Guns, Canada, and Tourism

Since I’m too lazy to look up Canadian gun laws, and I plan to bring my evil American cowboy influences to your peaceful nation, are non-concealed handguns allowed to cross the border for non-residents? Also, how strict are the gun laws in Canada? I know that concealed weapons are obviously out of the question, but if I have the gun in proper line of sight and tell all the officers are they still permitted?

Gun touting aside, what’s worth seeing in Canada? I won’t be taking a road trip for quite some time (read: a year, or two if I can’t graduate early), but I would like to skip all the shitty parts. Quebec is out too, because 1) I’ve already been there, and 2) I like speaking English.

Handguns are not allowed. If it is in plain site you will most likely be given the choice of leaving it at the border (possibly for retrieval on leaving Canada) or being refused entry.
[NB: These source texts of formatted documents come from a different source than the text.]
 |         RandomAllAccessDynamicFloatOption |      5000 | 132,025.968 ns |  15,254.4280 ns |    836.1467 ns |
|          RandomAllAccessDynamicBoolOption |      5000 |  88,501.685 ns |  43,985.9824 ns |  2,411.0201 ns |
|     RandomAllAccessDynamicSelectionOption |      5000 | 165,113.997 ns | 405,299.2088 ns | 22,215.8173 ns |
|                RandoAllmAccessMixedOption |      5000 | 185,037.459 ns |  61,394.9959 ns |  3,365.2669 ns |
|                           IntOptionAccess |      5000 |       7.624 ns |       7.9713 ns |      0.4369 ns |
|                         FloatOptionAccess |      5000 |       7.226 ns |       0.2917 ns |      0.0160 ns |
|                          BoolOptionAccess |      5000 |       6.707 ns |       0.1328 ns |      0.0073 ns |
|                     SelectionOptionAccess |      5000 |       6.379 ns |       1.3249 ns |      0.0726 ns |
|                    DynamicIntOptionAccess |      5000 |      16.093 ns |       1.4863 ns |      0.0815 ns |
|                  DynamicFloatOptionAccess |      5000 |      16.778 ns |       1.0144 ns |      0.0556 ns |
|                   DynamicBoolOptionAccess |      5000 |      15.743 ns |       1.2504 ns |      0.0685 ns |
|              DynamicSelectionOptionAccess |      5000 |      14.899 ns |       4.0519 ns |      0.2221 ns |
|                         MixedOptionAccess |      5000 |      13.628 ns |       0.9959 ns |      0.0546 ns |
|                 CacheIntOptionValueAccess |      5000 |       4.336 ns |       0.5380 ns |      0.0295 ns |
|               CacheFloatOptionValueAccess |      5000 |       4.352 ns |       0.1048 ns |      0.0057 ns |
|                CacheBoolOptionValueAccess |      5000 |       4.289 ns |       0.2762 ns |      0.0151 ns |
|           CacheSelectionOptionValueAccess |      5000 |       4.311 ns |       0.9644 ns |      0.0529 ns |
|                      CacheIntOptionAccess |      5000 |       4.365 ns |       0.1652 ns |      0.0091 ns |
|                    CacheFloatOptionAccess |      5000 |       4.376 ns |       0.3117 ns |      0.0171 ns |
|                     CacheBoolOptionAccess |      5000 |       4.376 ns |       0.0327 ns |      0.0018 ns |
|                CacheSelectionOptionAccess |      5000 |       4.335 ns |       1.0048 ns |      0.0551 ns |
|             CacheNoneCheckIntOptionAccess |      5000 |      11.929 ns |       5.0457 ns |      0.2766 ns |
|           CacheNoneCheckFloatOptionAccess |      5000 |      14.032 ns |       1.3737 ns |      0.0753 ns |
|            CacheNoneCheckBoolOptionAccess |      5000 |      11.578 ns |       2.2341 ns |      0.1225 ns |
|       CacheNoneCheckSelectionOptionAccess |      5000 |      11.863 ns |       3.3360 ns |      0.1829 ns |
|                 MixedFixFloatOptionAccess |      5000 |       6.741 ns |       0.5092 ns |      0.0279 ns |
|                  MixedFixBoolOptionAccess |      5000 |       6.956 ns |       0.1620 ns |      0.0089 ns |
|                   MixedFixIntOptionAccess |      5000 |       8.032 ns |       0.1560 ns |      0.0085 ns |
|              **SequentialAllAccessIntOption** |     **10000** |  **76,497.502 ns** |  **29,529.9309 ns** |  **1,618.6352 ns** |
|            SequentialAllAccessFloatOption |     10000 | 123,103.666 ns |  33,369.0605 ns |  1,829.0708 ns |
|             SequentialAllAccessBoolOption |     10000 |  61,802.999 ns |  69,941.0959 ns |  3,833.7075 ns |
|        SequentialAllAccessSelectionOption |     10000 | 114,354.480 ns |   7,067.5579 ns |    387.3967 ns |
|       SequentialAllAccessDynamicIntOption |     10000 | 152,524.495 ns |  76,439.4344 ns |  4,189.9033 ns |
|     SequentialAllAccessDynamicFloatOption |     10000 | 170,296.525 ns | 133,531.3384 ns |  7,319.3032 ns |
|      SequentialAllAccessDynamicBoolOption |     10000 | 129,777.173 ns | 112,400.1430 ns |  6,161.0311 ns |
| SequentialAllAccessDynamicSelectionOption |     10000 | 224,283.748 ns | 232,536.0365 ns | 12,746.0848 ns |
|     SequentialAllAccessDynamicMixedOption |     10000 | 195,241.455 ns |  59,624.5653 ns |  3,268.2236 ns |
If you don’t declare it and it is found by a search, you would be refused entry and possibly face some criminal charges. I don’t about things like a hunting rifle though.

As far as what to see in Canada, the Atlantic coast is beautiful. You’ve already seen Quebec. There is a lot to see in Ontario, but I’m not the person to tell you what. You can probably skip Manitoba and Saskatchewan and not lose any sleep. Southern Alberta and BC are also beautiful. Mountains and lakes make for great camping and fishing. If you get the chance the train ride from Calgary to Vancouver (or vice versa) is stunning.

And check here Canadian Firearms Centre for more information.

As for where to go, it’s a big country.

As for handguns

Not being a gun owner I have no idea what this does allow.

Re concealed carry: it’s a federal crime under the Criminal Code:

I don’t know what exceptions there may be under the Firearms Act, but I doubt that a concealed carry permit would be obtained very easily.

Here’s a Supreme Court case dealing with the issue of concealed carry. Individual was carrying a concealed .22 rifle on public transit; he apparently hid it because he didn’t think it proper to ride public transit carrying it openly. (He didn’t help his situation by joking that he was going on a killing spree when a transit official inquired about the rifle.) The Supreme Court held that he’d committed the offence of concealed carry: R. v. Felawka.

And of course the disclaimer: none of this is intended for legal advice, but simply to comment on a matter of public interest. Anyone who needs information about the law governing concealed carry in Canada should consult a Canadian lawyer who is familiar with this area, or the Canadian Firearms Centre, linked in Grey’s post.

adam, do you mean to say that foreigners cannot bring handguns in, or are you saying that they’re prohibited entirely? If the former, I think I agree - I’m not sure of the details, but I think foreigners can only import long-guns.

But if you’re saying that handguns are generally prohibited in Canada, even for Canadian residents, that’s not correct. A resident who already has a firearms licence can get a restricted weapon permit to possess a handgun, although on very restrictive terms.

It is my understanding that in this case ‘very restrictive’ and ‘nearly impossible’ would be interchangable.

Do you have a cite for that understanding, adam? It doesn’t match the stats given at this site, which in turn cites stats from the Canadian Firearms Centre:

Here’s the Centre’s explanation of the purposes for which handguns can be possessed:

Last time I looked into this stuff in any detail, there were only about a hundred licences in the entire country where the individual possessed a handgun for the protection of life.